** EXTRACTED ENTRIES follows **

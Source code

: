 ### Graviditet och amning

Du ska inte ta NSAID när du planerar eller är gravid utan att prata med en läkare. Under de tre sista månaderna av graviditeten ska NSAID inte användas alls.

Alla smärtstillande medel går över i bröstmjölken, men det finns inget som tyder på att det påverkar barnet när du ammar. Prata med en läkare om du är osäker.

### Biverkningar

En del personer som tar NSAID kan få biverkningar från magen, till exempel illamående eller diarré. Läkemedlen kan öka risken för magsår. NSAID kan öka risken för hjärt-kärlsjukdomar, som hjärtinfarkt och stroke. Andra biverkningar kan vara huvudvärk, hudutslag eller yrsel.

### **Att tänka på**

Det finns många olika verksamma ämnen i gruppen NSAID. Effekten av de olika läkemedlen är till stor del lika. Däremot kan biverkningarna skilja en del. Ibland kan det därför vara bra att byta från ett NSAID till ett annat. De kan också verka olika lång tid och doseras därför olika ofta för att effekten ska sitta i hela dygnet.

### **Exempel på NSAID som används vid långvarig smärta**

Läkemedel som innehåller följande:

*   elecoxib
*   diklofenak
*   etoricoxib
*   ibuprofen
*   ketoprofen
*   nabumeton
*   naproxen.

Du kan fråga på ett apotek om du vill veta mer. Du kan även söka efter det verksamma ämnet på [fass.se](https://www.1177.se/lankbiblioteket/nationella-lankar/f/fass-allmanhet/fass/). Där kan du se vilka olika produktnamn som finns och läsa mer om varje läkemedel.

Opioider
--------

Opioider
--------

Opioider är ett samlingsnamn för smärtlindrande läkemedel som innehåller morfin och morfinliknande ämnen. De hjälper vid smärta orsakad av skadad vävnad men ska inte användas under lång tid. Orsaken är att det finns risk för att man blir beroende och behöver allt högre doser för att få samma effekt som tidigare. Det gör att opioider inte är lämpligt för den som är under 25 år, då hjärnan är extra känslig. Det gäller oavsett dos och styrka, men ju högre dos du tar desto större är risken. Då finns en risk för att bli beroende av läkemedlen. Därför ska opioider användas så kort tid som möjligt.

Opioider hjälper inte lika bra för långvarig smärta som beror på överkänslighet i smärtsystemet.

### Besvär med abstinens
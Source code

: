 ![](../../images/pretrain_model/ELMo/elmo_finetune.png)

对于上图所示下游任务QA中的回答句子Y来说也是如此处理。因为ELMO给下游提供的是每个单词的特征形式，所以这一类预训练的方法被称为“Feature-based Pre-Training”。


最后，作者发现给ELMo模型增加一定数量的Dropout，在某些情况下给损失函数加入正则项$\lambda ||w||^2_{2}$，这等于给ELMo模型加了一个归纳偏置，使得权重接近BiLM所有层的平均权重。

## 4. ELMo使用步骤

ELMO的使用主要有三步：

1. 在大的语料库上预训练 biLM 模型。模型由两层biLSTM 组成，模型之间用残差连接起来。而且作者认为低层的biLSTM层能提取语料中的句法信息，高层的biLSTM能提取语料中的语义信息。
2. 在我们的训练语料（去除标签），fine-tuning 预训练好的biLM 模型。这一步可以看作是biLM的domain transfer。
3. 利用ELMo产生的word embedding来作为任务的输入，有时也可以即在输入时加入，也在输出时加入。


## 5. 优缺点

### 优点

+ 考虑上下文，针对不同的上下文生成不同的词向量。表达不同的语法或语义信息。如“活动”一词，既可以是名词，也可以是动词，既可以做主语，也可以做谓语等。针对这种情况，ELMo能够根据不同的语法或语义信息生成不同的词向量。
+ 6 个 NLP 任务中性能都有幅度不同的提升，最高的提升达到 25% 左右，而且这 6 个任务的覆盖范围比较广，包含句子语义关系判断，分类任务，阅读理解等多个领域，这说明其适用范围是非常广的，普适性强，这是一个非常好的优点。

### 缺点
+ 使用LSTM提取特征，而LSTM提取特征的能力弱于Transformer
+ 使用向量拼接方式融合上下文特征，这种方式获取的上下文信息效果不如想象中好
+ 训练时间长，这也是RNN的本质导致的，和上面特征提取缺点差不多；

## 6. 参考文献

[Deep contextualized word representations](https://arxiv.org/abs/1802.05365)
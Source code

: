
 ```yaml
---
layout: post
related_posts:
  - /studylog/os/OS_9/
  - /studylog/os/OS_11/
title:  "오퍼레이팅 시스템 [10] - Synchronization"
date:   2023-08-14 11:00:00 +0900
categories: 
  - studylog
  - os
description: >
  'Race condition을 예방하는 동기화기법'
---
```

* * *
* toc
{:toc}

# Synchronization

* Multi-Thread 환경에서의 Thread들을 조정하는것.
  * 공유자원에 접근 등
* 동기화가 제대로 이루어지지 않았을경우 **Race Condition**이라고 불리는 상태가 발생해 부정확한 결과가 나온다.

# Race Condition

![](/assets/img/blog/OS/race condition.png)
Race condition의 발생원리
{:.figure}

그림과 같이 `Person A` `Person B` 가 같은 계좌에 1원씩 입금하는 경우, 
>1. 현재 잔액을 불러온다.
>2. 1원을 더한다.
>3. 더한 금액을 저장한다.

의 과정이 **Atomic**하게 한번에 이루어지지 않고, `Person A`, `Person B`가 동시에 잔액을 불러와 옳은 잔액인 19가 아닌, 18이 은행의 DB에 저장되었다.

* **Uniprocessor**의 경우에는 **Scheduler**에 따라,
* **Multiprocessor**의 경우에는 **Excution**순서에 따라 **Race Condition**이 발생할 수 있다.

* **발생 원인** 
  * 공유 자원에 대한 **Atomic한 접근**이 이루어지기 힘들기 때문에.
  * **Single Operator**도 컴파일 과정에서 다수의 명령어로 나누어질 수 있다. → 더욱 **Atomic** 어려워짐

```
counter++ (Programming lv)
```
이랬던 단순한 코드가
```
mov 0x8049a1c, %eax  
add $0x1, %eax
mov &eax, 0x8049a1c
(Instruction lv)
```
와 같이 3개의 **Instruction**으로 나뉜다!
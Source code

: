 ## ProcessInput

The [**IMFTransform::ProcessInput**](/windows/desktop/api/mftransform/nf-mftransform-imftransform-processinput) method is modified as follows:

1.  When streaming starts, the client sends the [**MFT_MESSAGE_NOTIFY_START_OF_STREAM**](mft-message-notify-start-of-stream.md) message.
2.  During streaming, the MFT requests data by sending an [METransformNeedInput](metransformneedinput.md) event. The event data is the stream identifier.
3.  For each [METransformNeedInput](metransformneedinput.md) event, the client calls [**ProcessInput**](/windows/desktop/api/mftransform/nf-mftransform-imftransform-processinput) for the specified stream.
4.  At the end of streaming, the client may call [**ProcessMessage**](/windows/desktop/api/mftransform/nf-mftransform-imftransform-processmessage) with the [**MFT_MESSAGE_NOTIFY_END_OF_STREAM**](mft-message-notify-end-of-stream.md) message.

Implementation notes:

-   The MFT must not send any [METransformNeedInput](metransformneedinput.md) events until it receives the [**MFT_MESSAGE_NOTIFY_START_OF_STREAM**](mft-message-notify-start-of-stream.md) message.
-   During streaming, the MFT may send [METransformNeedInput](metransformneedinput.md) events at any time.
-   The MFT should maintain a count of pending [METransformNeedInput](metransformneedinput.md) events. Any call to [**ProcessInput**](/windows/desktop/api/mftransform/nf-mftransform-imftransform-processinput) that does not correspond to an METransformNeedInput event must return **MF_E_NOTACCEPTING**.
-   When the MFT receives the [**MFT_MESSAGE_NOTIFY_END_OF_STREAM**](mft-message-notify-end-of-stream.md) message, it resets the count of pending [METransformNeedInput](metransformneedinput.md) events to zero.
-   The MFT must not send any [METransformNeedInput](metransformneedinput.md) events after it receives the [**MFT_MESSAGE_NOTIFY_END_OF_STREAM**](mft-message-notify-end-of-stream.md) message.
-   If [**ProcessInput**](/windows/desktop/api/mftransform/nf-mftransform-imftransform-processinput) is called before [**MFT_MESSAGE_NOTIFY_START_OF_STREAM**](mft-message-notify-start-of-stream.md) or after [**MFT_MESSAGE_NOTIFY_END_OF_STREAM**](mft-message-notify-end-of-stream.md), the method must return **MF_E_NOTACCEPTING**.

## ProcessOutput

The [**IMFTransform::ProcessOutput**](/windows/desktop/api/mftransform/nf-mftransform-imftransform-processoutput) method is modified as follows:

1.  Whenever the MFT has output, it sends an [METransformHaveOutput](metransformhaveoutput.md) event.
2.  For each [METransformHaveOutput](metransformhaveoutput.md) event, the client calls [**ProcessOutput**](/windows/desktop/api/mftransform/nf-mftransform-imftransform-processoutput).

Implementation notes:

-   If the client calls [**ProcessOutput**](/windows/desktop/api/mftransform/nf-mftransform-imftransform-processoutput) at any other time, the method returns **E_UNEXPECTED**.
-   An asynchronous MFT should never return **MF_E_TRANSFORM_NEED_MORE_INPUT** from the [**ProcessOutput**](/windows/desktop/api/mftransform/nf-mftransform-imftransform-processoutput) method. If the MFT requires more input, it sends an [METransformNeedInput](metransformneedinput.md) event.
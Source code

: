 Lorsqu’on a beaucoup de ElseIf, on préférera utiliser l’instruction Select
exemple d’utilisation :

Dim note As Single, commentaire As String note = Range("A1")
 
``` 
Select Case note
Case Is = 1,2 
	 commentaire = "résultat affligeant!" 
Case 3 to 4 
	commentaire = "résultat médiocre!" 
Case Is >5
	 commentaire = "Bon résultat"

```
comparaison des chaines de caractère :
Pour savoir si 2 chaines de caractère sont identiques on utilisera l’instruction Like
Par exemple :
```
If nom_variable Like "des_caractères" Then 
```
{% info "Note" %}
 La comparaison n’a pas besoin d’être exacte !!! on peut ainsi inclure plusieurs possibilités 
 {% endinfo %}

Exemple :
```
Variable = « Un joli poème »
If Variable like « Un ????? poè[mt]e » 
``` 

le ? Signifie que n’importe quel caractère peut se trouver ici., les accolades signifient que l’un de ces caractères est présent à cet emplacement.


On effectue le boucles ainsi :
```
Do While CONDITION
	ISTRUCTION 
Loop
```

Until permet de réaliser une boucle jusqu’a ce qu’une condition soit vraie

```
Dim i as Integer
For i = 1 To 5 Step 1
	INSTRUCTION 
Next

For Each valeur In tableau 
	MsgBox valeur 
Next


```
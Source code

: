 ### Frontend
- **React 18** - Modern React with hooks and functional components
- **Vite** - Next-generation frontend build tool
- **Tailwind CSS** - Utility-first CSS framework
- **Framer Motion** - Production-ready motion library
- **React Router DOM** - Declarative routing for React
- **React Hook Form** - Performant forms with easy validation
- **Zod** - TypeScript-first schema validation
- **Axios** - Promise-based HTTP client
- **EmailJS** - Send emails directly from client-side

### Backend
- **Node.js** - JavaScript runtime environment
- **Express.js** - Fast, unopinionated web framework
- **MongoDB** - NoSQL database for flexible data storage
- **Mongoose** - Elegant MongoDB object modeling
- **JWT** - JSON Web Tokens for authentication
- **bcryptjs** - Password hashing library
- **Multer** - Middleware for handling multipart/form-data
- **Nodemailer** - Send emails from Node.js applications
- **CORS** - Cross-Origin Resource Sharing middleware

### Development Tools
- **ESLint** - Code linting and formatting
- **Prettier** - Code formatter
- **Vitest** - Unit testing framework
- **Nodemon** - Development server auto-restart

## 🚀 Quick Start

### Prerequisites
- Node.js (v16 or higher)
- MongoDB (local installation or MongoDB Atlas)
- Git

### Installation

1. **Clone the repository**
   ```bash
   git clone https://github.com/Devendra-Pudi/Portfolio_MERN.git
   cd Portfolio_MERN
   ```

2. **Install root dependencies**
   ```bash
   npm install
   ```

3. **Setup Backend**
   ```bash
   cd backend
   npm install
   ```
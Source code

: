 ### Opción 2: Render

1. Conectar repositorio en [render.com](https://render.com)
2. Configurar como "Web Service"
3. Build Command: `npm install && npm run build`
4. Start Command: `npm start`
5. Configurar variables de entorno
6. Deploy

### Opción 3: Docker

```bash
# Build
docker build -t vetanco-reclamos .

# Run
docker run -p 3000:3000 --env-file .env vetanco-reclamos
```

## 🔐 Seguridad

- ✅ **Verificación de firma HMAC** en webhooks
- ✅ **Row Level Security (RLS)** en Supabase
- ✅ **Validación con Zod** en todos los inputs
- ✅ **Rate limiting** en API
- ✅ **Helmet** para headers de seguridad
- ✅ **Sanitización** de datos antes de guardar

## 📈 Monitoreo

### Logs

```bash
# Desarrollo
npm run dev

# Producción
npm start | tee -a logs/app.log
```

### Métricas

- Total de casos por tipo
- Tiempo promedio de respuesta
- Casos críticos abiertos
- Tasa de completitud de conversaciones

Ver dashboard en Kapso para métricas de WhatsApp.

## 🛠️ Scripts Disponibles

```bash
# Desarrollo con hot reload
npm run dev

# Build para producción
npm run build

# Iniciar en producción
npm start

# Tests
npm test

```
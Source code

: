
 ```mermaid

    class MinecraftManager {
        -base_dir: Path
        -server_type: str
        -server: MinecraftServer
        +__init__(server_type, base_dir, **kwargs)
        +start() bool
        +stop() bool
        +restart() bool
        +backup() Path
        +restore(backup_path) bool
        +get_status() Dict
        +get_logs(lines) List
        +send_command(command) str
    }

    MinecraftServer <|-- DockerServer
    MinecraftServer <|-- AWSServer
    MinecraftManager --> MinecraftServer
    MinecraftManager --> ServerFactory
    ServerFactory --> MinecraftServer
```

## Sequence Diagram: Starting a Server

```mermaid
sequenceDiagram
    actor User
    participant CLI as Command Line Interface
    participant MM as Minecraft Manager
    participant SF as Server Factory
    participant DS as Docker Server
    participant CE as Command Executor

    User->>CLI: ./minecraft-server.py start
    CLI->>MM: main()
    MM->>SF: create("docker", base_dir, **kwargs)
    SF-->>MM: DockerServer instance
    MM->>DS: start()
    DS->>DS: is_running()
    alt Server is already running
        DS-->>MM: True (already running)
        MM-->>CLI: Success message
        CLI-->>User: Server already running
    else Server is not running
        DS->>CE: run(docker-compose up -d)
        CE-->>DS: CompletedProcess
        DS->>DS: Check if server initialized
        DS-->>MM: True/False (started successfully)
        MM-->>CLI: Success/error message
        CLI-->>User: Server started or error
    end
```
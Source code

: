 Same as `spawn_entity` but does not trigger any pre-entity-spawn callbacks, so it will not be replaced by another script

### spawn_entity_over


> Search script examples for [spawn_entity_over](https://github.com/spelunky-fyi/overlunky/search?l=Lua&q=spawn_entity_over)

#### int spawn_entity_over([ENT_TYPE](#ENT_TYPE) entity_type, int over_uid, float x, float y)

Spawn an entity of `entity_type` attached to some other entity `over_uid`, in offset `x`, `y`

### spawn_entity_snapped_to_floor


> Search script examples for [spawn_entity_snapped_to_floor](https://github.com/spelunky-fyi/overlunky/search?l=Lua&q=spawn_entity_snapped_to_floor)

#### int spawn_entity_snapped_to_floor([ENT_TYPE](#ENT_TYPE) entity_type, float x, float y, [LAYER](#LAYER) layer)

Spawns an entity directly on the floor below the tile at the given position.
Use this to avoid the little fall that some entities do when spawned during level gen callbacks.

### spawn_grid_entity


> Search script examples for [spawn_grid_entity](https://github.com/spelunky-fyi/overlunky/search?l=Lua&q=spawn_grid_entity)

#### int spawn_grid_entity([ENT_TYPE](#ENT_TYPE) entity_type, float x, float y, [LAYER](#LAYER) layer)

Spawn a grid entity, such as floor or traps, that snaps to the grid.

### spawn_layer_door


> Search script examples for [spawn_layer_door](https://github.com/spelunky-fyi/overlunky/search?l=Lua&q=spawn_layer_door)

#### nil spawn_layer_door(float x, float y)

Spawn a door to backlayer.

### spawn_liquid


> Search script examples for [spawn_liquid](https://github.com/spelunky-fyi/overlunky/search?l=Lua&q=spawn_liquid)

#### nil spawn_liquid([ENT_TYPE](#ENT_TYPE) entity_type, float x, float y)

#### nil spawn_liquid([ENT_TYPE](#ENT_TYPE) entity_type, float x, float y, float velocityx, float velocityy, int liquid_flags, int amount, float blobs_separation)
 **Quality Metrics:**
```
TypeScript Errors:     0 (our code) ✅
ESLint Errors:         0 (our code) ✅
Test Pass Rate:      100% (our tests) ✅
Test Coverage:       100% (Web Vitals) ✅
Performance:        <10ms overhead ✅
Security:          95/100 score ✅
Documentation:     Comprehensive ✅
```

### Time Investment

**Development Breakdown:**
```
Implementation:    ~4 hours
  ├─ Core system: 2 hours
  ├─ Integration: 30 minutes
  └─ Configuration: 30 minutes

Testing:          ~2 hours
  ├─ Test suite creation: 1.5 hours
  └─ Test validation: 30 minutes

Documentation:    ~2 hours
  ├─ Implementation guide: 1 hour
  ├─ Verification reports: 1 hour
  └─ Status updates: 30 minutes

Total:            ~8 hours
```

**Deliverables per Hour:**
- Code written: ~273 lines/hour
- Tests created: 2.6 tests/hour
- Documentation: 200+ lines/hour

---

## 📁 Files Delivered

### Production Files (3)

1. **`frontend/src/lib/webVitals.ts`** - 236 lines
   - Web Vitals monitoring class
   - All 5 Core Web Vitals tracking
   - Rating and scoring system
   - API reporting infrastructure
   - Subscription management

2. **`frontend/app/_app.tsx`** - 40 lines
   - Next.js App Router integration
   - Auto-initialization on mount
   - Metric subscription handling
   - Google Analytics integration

** End of EXTRACTED ENTRIES **

### REQUIRED WORK
Find where "### spawn_grid_entity" occurs in the data, and please write out that line through the last line exactly, with nothing else.

### WRITTEN RESPONSE
### spawn_grid_entity


> Search script examples for [spawn_grid_entity](https://github.com/spelunky-fyi/overlunky/search?l=Lua&q=spawn_grid_entity)

#### int spawn_grid_entity([ENT_TYPE](#ENT_TYPE) entity_type, float x, float y, [LAYER](#LAYER) layer)

Spawn a grid entity, such as floor or traps, that snaps to the grid.

### spawn_layer_door


> Search script examples for [spawn_layer_door](https://github.com/spelunky-fyi/overlunky/search?l=Lua&q=spawn_layer_door)

#### nil spawn_layer_door(float x, float y)

Spawn a door to backlayer.

### spawn_liquid


> Search script examples for [spawn_liquid](https://github.com/spelunky-fyi/overlunky/search?l=Lua&q=spawn_liquid)

#### nil spawn_liquid([ENT_TYPE](#ENT_TYPE) entity_type, float x, float y)

#### nil spawn_liquid([ENT_TYPE](#ENT_TYPE) entity_type, float x, float y, float velocityx, float velocityy, int liquid_flags, int amount, float blobs_separation)
 **Quality Metrics:**
```
TypeScript Errors:     0 (our code) ✅
ESLint Errors:         0 (our code) ✅
Test Pass Rate:      100% (our tests) ✅
Test Coverage:       100% (Web Vitals) ✅
Performance:        <10ms overhead ✅
Security:          95/100 score ✅
Documentation:     Comprehensive ✅
```

### Time Investment

**Development Breakdown:**
```
Implementation:    ~4 hours
  ├─ Core system: 2 hours
  ├─ Integration: 30 minutes
  └─ Configuration: 30 minutes

Testing:          ~2 hours
  ├─ Test suite creation: 1.5 hours
  └─ Test validation: 30 minutes

Documentation:    ~2 hours
  ├─ Implementation guide: 1 hour
  ├─ Verification reports: 1 hour
  └─ Status updates: 30 minutes

Total:            ~8 hours
```

**Deliverables per Hour:**
- Code written: ~273 lines/hour
- Tests created: 2.6 tests/hour
- Documentation: 200+ lines/hour

---

## 📁 Files Delivered

### Production Files (3)

1. **`frontend/src/lib/webVitals.ts`** - 236 lines
   - Web Vitals monitoring class
   - All 5 Core Web Vitals tracking
   - Rating and scoring system
   - API reporting infrastructure
   - Subscription management

2. **`frontend/app/_app.tsx`** - 40 lines
   - Next.js App Router integration
   - Auto-initialization on mount
   - Metric subscription handling
   - Google Analytics integration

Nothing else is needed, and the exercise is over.